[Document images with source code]
▼

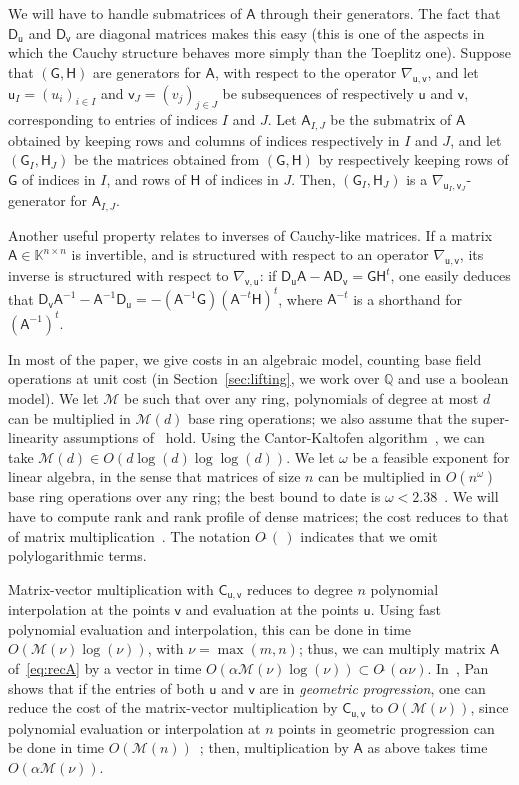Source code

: \documentclass[sigconf]{acmart}
\newcommand{\vu}{\ensuremath{\mathsf{u}}}
\newcommand{\vv}{\ensuremath{\mathsf{v}}}
\newcommand{\mA}{\ensuremath{\mathsf{A}}}
\newcommand{\mC}{\ensuremath{\mathsf{C}}}
\newcommand{\mD}{\ensuremath{\mathsf{D}}}
\newcommand{\mG}{\ensuremath{\mathsf{G}}}
\newcommand{\mH}{\ensuremath{\mathsf{H}}}
\newcommand{\K}{\ensuremath{\mathbb{K}}}
\newcommand{\Q}{\ensuremath{\mathbb{Q}}}
\newcommand{\M}{\ensuremath{\mathscr{M}}}
\newcommand{\mx}{\ensuremath{\nu}}
\newcommand{\Otilde}[1]{\ensuremath{O\tilde{~}(#1)}} %
\theoremstyle{acmdefinition}
\begin{document}
We will have to handle submatrices of $\mA$ through their
generators. The fact that $\mD_{\vu}$ and $\mD_{\vv}$ are diagonal
matrices makes this easy (this is one of the aspects in which the
Cauchy structure behaves more simply than the Toeplitz one).  Suppose
that $(\mG,\mH)$ are generators for $\mA$, with respect to the
operator $\nabla_{\vu,\vv}$, and let $\vu_I=(u_i)_{i \in I}$ and
$\vv_J=(v_j)_{j \in J}$ be subsequences of respectively $\vu$ and
$\vv$, corresponding to entries of indices $I$ and $J$. Let
$\mA_{I,J}$ be the submatrix of $\mA$ obtained by keeping rows and
columns of indices respectively in $I$ and $J$, and let
$(\mG_I,\mH_J)$ be the matrices obtained from $(\mG,\mH)$ by
respectively keeping rows of $\mG$ of indices in $I$, and rows of
$\mH$ of indices in $J$. Then, $(\mG_I,\mH_J)$ is a
$\nabla_{\vu_I,\vv_J}$-generator for $\mA_{I,J}$.

Another useful property relates to inverses of Cauchy-like matrices.
If a matrix $\mA \in \K^{n\times n}$ is invertible, and is structured
with respect to an operator $\nabla_{\vu,\vv}$, its inverse is
structured with respect to $\nabla_{\vv,\vu}$: if $\mD_\vu \mA - \mA
\mD_\vv = \mG \mH^t$, one easily deduces that $\mD_\vv \mA^{-1} -
\mA^{-1} \mD_\vu = - (\mA^{-1} \mG) (\mA^{-t} \mH)^t$, where $\mA^{-t}$
is a shorthand for $(\mA^{-1})^t$.


\smallskip{}  In most of the paper, we
give costs in an algebraic model, counting base field operations at
unit cost (in Section~\ref{sec:lifting}, we work over $\Q$ and use 
a boolean model).
%
We let $\M$ be such that over any ring, polynomials of degree at most
$d$ can be multiplied in $\M(d)$ base ring operations; we also assume
that the super-linearity assumptions of~\cite[Chapter~8]{GaGe13}
hold. Using the Cantor-Kaltofen algorithm~\cite{CaKa91}, we can take
$\M(d)\in O(d \log(d)\log\log(d))$. We let $\omega$ be a feasible
exponent for linear algebra, in the sense that matrices of size $n$
can be multiplied in $O(n^\omega)$ base ring operations over any ring;
the best bound to date is $\omega < 2.38$~\cite{CoWi90, LeGall14}.  We
will have to compute rank and rank profile of dense matrices; the cost
reduces to that of matrix multiplication~\cite{IbMoHu82}. The notation
$\Otilde{\,}$ indicates that we omit polylogarithmic terms.

Matrix-vector multiplication with $\mC_{\vu,\vv}$ reduces to degree
$n$ polynomial interpolation at the points $\vv$ and evaluation at the
points $\vu$. Using fast polynomial evaluation and interpolation, this
can be done in time $O(\M(\mx)\log(\mx))$, with $\mx=\max(m,n)$; thus, we
can multiply matrix $\mA$ of~\eqref{eq:recA} by a vector in time
$O(\alpha \M(\mx)\log(\mx))\subset \Otilde{\alpha \mx}$.
In~\cite[Theorem~4.7.3]{Pan01}, Pan shows that if the entries of both
$\vu$ and $\vv$ are in {\em geometric progression}, one can reduce the
cost of the matrix-vector multiplication by $\mC_{\vu,\vv}$ to
$O(\M(\mx))$, since polynomial evaluation or interpolation at $n$
points in geometric progression can be done in time $O(\M(n))$~\cite{Bluestein70,BoSc05};
then, multiplication by $\mA$ as above takes time
$O(\alpha\M(\mx))$.
\end{document}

▲

__EXERCISE BRIEF__
Write out the records above exactly. Pictures do not belong in the copy.

__ANSWER AREA__
Source code

: \documentclass[sigconf]{acmart}
\newcommand{\vu}{\ensuremath{\mathsf{u}}}
\newcommand{\vv}{\ensuremath{\mathsf{v}}}
\newcommand{\mA}{\ensuremath{\mathsf{A}}}
\newcommand{\mC}{\ensuremath{\mathsf{C}}}
\newcommand{\mD}{\ensuremath{\mathsf{D}}}
\newcommand{\mG}{\ensuremath{\mathsf{G}}}
\newcommand{\mH}{\ensuremath{\mathsf{H}}}
\newcommand{\K}{\ensuremath{\mathbb{K}}}
\newcommand{\Q}{\ensuremath{\mathbb{Q}}}
\newcommand{\M}{\ensuremath{\mathscr{M}}}
\newcommand{\mx}{\ensuremath{\nu}}
\newcommand{\Otilde}[1]{\ensuremath{O\tilde{~}(#1)}} %
\theoremstyle{acmdefinition}
\begin{document}
We will have to handle submatrices of $\mA$ through their
generators. The fact that $\mD_{\vu}$ and $\mD_{\vv}$ are diagonal
matrices makes this easy (this is one of the aspects in which the
Cauchy structure behaves more simply than the Toeplitz one).  Suppose
that $(\mG,\mH)$ are generators for $\mA$, with respect to the
operator $\nabla_{\vu,\vv}$, and let $\vu_I=(u_i)_{i \in I}$ and
$\vv_J=(v_j)_{j \in J}$ be subsequences of respectively $\vu$ and
$\vv$, corresponding to entries of indices $I$ and $J$. Let
$\mA_{I,J}$ be the submatrix of $\mA$ obtained by keeping rows and
columns of indices respectively in $I$ and $J$, and let
$(\mG_I,\mH_J)$ be the matrices obtained from $(\mG,\mH)$ by
respectively keeping rows of $\mG$ of indices in $I$, and rows of
$\mH$ of indices in $J$. Then, $(\mG_I,\mH_J)$ is a
$\nabla_{\vu_I,\vv_J}$-generator for $\mA_{I,J}$.

Another useful property relates to inverses of Cauchy-like matrices.
If a matrix $\mA \in \K^{n\times n}$ is invertible, and is structured
with respect to an operator $\nabla_{\vu,\vv}$, its inverse is
structured with respect to $\nabla_{\vv,\vu}$: if $\mD_\vu \mA - \mA
\mD_\vv = \mG \mH^t$, one easily deduces that $\mD_\vv \mA^{-1} -
\mA^{-1} \mD_\vu = - (\mA^{-1} \mG) (\mA^{-t} \mH)^t$, where $\mA^{-t}$
is a shorthand for $(\mA^{-1})^t$.


\smallskip{}  In most of the paper, we
give costs in an algebraic model, counting base field operations at
unit cost (in Section~\ref{sec:lifting}, we work over $\Q$ and use 
a boolean model).
%
We let $\M$ be such that over any ring, polynomials of degree at most
$d$ can be multiplied in $\M(d)$ base ring operations; we also assume
that the super-linearity assumptions of~\cite[Chapter~8]{GaGe13}
hold. Using the Cantor-Kaltofen algorithm~\cite{CaKa91}, we can take
$\M(d)\in O(d \log(d)\log\log(d))$. We let $\omega$ be a feasible
exponent for linear algebra, in the sense that matrices of size $n$
can be multiplied in $O(n^\omega)$ base ring operations over any ring;
the best bound to date is $\omega < 2.38$~\cite{CoWi90, LeGall14}.  We
will have to compute rank and rank profile of dense matrices; the cost
reduces to that of matrix multiplication~\cite{IbMoHu82}. The notation
$\Otilde{\,}$ indicates that we omit polylogarithmic terms.

Matrix-vector multiplication with $\mC_{\vu,\vv}$ reduces to degree
$n$ polynomial interpolation at the points $\vv$ and evaluation at the
points $\vu$. Using fast polynomial evaluation and interpolation, this
can be done in time $O(\M(\mx)\log(\mx))$, with $\mx=\max(m,n)$; thus, we
can multiply matrix $\mA$ of~\eqref{eq:recA} by a vector in time
$O(\alpha \M(\mx)\log(\mx))\subset \Otilde{\alpha \mx}$.
In~\cite[Theorem~4.7.3]{Pan01}, Pan shows that if the entries of both
$\vu$ and $\vv$ are in {\em geometric progression}, one can reduce the
cost of the matrix-vector multiplication by $\mC_{\vu,\vv}$ to
$O(\M(\mx))$, since polynomial evaluation or interpolation at $n$
points in geometric progression can be done in time $O(\M(n))$~\cite{Bluestein70,BoSc05};
then, multiplication by $\mA$ as above takes time
$O(\alpha\M(\mx))$.
\end{document}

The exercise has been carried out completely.